あの日の混乱の際、村長の娘、アリシアちゃんとそれを助けてくれた旅人の少年が行方知れずとなってしまった。村長とその奥さんの悲しみ様は尋常ではなく、奥さんの方など寝込んでしまっているほどだ。俺も、帰ってきた娘がその日の内にまた行方不明など、身の毛がよだつ思いだ。
夜の雰囲気と言うのは人を感傷に浸らせる。普段は体を動かすばかりの俺がこんなことを考えているのだから、あながち馬鹿にならないものだ。そんな時、ティーダ侍祭がやってきた。
「どうも皆様、お疲れ様です。お変わりはありませんか?」
侍祭は夜の帳の中、霧の中から現れた。こんな緊急の時で朝から動き通しであろうというのに、普段と変わらぬ笑顔で俺たちにも微笑みかけてくれる。
「侍祭様こそ、お疲れ様です。今のところは問題ありませんね」
「そうですか、それは何よりです。ところで……」
ティーダ侍祭は何かを伝えようとしたのか、俺に体を近づける。別段周囲に人がいる訳でもない。怪訝に思いながらも、俺もティーダ侍祭に体を寄せる。
腹に焼けるような熱を感じたのは、その時だ。
「侍、祭……?」
侍祭の着ているローブの袖から淡い光が漏れている。腹から刃物が水音を立てて抜け出す音がし、バチャバチャと液体が足元に零れ落ちる。

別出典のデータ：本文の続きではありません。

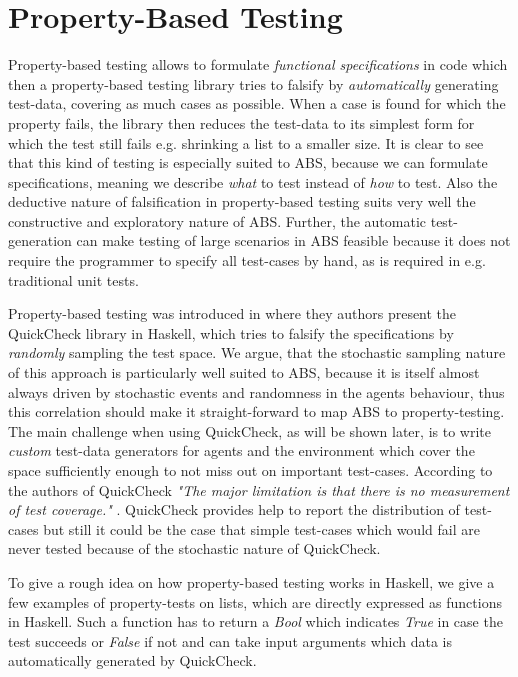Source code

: \section*{Property-Based Testing}
\label{sec:proptesting}

Property-based testing allows to formulate \textit{functional specifications} in code which then a property-based testing library tries to falsify by \textit{automatically} generating test-data, covering as much cases as possible. When a case is found for which the property fails, the library then reduces the test-data to its simplest form for which the test still fails e.g. shrinking a list to a smaller size. It is clear to see that this kind of testing is especially suited to ABS, because we can formulate specifications, meaning we describe \textit{what} to test instead of \textit{how} to test. Also the deductive nature of falsification in property-based testing suits very well the constructive and exploratory nature of ABS. Further, the automatic test-generation can make testing of large scenarios in ABS feasible because it does not require the programmer to specify all test-cases by hand, as is required in e.g. traditional unit tests.

Property-based testing was introduced in \cite{claessen_quickcheck_2000,claessen_testing_2002} where they authors present the QuickCheck library in Haskell, which tries to falsify the specifications by \textit{randomly} sampling the test space. We argue, that the stochastic sampling nature of this approach is particularly well suited to ABS, because it is itself almost always driven by stochastic events and randomness in the agents behaviour, thus this correlation should make it straight-forward to map ABS to property-testing. The main challenge when using QuickCheck, as will be shown later, is to write \textit{custom} test-data generators for agents and the environment which cover the space sufficiently enough to not miss out on important test-cases. According to the authors of QuickCheck \textit{"The major limitation is that there is no measurement of test coverage."} \cite{claessen_quickcheck_2000}. QuickCheck provides help to report the distribution of test-cases but still it could be the case that simple test-cases which would fail are never tested because of the stochastic nature of QuickCheck.

To give a rough idea on how property-based testing works in Haskell, we give a few examples of property-tests on lists, which are directly expressed as functions in Haskell. Such a function has to return a \textit{Bool} which indicates \textit{True} in case the test succeeds or \textit{False} if not and can take input arguments which data is automatically generated by QuickCheck. %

「いやぁ、申し訳ない。神の敵を殺すのに、私では実力が及ばないのです」
侍祭は、そう言いながらとても楽しそうな表情を浮かべている。口角は限界まで吊り上がり、その目はどこか中空をさまよっている。俺を見ているようで見ていない。
「狂って、る」
「ですが、気になさらないでください。この村たった一つで、魔物を操る脅威から世界を救うことができるのです!」
知らせ、なくては。だが、体が、動かない。体から血が抜け、目がかすむ。寒気が全身を襲う。
「誰か……」
「《トリート》」
どこからか、声が聞こえた。鈴の音の様に清らかで、凛とした声だった。
熱が収まっていく。流れでていたはずの血は止まり、目のかすみが無くなっていく。
すっきりとした頭と、その視界は半透明の美しい女性をとらえていた。
「私としましては助ける必要はないと思うのですが、御主人様は全員助けよとのご命令ですので」
彼女はいかにも不本意であると表情で語り、俺にそう告げた。その姿は、まさしく。
「天使……」
彼女は呆れたようにため息をつき、深々と息をつく。困り顔で自分の髪を梳くと、そのまま何かを口にした。生憎、聞き取ることはできなかったが。